According to Trackman, PGA Tour golfers have an average angle of attack (AoA) of -1.5° on a driver. For a -1.5° AoA and desired launch of 17°, the delivered loft at impact needs to be 20.25° in order to satisfy our 85% ball-flight laws. (Explanation: The presented loft is 21.75° greater than the AoA, the ball launches 85% of the way toward the face (21.75° * 85% = 18.5°), which results in a 17° launch (-1.5° + 18.5° = 17°).
However, this simply isn’t practical for a PGA Tour golfer. Hitting a ball at a “glancing” angle of 21.75° (20.25° delivered loft minus -1.5° AoA) reduces ball speed and would likely result in 4,500 rpm of spin. Therefore, the recommendation would be to try less loft, as this can result in a lower launch angle, less spin and greater ball speed. This now becomes an optimization problem to find the perfect loft. Through impact modeling and ball-flight simulation, we can evaluate all the potential lofts and pick whichever loft maximizes distance.

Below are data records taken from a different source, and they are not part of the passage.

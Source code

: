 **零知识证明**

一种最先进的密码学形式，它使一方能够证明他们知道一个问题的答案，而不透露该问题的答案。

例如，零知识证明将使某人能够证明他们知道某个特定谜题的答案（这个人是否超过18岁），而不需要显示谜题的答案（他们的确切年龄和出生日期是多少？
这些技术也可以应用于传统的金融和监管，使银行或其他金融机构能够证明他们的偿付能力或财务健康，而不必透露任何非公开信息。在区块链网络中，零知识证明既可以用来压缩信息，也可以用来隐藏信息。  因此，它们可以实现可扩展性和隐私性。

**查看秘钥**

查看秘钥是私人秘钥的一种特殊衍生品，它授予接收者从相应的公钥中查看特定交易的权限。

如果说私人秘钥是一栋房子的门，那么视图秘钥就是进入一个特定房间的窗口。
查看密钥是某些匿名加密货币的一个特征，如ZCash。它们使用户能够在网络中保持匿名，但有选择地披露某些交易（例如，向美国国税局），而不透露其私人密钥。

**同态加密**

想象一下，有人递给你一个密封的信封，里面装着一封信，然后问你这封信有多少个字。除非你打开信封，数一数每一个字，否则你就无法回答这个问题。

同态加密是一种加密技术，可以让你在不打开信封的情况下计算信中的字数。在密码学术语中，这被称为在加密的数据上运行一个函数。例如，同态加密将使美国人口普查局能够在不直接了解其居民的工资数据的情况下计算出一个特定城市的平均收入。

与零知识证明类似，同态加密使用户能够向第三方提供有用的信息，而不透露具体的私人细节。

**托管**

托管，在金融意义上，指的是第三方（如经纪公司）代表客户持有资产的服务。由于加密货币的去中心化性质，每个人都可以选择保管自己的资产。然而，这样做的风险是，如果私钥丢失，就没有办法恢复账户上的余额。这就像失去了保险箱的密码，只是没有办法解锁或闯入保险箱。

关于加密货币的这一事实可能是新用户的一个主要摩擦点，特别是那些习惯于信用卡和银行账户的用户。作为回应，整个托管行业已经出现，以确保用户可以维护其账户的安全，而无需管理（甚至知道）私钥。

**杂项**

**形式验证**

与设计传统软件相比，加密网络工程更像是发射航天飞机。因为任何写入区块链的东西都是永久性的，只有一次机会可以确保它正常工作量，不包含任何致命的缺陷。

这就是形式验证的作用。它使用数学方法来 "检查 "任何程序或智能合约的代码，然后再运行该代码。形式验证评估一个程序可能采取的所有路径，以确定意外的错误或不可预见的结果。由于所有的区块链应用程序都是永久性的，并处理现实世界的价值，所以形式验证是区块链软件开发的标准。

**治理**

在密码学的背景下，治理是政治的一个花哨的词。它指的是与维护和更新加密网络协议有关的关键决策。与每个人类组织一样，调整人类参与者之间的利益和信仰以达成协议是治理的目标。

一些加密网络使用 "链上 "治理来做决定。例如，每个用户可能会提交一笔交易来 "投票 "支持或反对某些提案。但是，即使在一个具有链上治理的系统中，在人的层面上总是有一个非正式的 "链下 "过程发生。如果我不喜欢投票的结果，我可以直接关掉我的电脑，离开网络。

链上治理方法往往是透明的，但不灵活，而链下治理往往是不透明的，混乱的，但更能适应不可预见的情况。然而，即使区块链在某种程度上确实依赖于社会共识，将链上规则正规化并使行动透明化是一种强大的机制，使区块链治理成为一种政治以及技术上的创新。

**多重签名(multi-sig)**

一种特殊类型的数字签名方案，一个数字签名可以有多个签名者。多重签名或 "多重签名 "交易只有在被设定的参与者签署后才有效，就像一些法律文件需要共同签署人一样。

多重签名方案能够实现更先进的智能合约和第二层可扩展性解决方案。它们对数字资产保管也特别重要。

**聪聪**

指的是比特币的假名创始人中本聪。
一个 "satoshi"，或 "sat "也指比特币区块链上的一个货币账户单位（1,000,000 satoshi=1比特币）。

In our simulation, the launch conditions range from 171.3 mph ball speed, 3.8° launch angle, and 980 rpm spin at the lowest loft, 168.1 mph ball speed, 10.4° launch angle, 2,760 rpm spin at the optimal loft, and 157.2 mph ball speed, 20.5° launch angle, 5,450 rpm spin at the highest loft. Interestingly, the projected optimal launch angle of 10.4° and back spin of 2,760 rpm closely matches the actual PGA Tour averages of 10.9° launch angle and 2,686 rpm spin rate. The best golfers in the world, naturally, have gravitated toward the launch conditions that optimize performance for their given attack angle.